- **Try it**:
Write out exactly the lines of the entries below from the one holding "The integration framework" to the one holding "Initial experiments using", inclusive, and leave out all other lines.

START Exercise material

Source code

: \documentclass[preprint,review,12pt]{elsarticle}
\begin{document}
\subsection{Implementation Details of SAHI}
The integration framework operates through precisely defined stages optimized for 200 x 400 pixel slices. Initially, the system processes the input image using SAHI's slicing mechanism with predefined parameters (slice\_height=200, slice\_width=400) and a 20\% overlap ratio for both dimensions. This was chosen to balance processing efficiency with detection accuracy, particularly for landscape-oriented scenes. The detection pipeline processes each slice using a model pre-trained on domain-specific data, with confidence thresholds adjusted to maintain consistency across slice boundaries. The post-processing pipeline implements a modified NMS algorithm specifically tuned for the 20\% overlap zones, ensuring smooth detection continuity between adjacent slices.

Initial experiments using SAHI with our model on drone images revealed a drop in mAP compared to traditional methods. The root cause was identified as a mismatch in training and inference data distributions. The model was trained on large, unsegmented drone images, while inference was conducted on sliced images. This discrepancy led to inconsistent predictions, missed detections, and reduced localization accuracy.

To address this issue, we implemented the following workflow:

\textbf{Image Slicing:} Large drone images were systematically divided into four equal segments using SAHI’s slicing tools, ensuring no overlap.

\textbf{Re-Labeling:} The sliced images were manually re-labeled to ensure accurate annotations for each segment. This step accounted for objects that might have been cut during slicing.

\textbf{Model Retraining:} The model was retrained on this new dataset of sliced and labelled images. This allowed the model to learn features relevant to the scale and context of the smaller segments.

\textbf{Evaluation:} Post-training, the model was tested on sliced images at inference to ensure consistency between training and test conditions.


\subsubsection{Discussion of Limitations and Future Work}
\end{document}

END Exercise material

- **Output for this task**:
The integration framework operates through precisely defined stages optimized for 200 x 400 pixel slices. Initially, the system processes the input image using SAHI's slicing mechanism with predefined parameters (slice\_height=200, slice\_width=400) and a 20\% overlap ratio for both dimensions. This was chosen to balance processing efficiency with detection accuracy, particularly for landscape-oriented scenes. The detection pipeline processes each slice using a model pre-trained on domain-specific data, with confidence thresholds adjusted to maintain consistency across slice boundaries. The post-processing pipeline implements a modified NMS algorithm specifically tuned for the 20\% overlap zones, ensuring smooth detection continuity between adjacent slices.

Initial experiments using SAHI with our model on drone images revealed a drop in mAP compared to traditional methods. The root cause was identified as a mismatch in training and inference data distributions. The model was trained on large, unsegmented drone images, while inference was conducted on sliced images. This discrepancy led to inconsistent predictions, missed detections, and reduced localization accuracy.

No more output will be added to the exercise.